CO-INFUSED AND SECONDARY BONDED COMPOSITE STIFFENED PANELS LOADED IN COMPRESSION: NUMERICAL ANALYSES AND EXPERIMENTAL TESTS IN LINEAR AND POST-BUCKLING REGIMES

Adhesive junctions or co-infusion of skin and stiffeners represent efficient manufacturing processes for aircrafts composites stiffened panels leading to weight saving, although they have not been widely adopted yet due to certification issues and the lack of well-established design tools and procedures. Airworthiness requirements for composite structures pose major challenges to the certification of adhesively bonded or co-infused stiffened structures. FAA Advisory Circular 20-107B prescribes the methods for substantiating the limit load capacity of any bonded stiffener, the failure of which would result in catastrophic loss of the airplane. Most of today design approaches lead to stiffer and heavier structures if compared to letting the compressed skins to work in post-buckling until failure. In order to exploit the full structural potentiality of this type of structures under compressive loads new design approaches, mostly based on Finite Element Modelling, have to be developed and validated with experimental results.
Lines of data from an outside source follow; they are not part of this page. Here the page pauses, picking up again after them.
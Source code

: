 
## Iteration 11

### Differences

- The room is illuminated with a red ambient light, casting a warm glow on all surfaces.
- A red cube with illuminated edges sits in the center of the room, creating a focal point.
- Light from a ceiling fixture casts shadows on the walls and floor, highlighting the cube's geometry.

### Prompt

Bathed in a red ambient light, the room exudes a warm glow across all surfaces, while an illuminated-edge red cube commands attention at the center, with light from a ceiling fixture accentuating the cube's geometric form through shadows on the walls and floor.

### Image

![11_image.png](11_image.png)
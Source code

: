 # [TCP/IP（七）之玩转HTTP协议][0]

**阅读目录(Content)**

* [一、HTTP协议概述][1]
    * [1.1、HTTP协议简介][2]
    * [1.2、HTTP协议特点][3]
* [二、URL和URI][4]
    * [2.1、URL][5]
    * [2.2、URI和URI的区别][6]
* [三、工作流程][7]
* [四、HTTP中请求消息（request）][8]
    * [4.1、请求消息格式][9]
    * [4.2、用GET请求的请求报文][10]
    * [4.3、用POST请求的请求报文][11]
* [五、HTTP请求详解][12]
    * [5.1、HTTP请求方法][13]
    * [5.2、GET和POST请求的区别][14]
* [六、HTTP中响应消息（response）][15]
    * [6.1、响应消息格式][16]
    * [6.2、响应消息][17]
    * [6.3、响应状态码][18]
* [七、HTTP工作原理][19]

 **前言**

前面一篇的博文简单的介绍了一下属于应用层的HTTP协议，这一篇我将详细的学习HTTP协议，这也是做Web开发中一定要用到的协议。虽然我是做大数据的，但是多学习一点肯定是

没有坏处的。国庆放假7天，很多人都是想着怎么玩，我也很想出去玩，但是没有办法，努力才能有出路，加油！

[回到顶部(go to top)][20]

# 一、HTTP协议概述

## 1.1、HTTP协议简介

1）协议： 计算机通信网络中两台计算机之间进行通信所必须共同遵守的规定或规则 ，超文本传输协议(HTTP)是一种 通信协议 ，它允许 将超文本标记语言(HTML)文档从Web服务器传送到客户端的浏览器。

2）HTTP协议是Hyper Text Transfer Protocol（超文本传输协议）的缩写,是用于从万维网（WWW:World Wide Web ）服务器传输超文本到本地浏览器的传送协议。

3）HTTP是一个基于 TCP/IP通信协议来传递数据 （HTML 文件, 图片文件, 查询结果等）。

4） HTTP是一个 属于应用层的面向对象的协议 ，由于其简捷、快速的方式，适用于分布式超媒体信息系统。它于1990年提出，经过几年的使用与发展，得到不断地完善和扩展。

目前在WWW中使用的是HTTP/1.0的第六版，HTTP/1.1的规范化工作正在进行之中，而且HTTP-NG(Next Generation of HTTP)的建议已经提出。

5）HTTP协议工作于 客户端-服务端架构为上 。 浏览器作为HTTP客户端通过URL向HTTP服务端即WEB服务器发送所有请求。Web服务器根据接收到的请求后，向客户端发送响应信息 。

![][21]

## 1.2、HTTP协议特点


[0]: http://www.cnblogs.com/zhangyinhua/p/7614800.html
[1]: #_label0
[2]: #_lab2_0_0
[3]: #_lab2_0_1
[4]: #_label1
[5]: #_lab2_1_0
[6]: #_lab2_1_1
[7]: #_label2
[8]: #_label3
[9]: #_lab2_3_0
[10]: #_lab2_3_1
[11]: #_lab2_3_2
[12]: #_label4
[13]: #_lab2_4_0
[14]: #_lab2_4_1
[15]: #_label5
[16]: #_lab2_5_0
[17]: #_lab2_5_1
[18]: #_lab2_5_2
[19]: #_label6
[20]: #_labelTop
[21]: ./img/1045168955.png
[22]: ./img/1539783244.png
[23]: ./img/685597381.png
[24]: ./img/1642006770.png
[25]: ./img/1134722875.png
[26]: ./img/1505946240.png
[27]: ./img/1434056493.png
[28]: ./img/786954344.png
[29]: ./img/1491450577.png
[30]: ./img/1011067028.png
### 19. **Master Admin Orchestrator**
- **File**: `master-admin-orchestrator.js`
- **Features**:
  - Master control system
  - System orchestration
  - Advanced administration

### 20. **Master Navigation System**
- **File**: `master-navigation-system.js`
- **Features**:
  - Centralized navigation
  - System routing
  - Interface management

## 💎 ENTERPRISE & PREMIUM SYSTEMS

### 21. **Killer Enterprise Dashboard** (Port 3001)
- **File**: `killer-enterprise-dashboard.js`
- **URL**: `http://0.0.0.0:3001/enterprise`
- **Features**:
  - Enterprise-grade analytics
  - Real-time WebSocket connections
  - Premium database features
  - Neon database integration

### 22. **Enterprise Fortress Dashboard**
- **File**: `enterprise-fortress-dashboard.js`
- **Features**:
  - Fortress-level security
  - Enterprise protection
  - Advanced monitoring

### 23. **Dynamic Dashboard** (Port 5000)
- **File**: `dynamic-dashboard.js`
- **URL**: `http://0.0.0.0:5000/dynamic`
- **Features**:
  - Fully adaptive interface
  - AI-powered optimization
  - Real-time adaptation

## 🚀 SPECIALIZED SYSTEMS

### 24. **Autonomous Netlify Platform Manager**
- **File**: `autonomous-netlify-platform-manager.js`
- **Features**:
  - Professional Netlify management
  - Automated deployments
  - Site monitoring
In this context, the joining technique of the stringers to the skin has a particular importance, barely influencing the linear behavior of a stiffened plate until its first instability load, but being responsible for relevant differences in the ultimate failure load. Within this paper compressed stiffened plates obtained by different manufacturing processes have been modelled with approaches of increasing complexity, from “classical” FE models to predict the first buckling load, to post-buckling analyses up to more refined techniques including the behavior of the skin-stiffener interface. These latter, based on the use of cohesive elements, allow to account for interface properties due to different manufacturing processes. A critical analysis of the numerical and corresponding experimental results as well as a comparison with the expected nominal structural performances will be presented.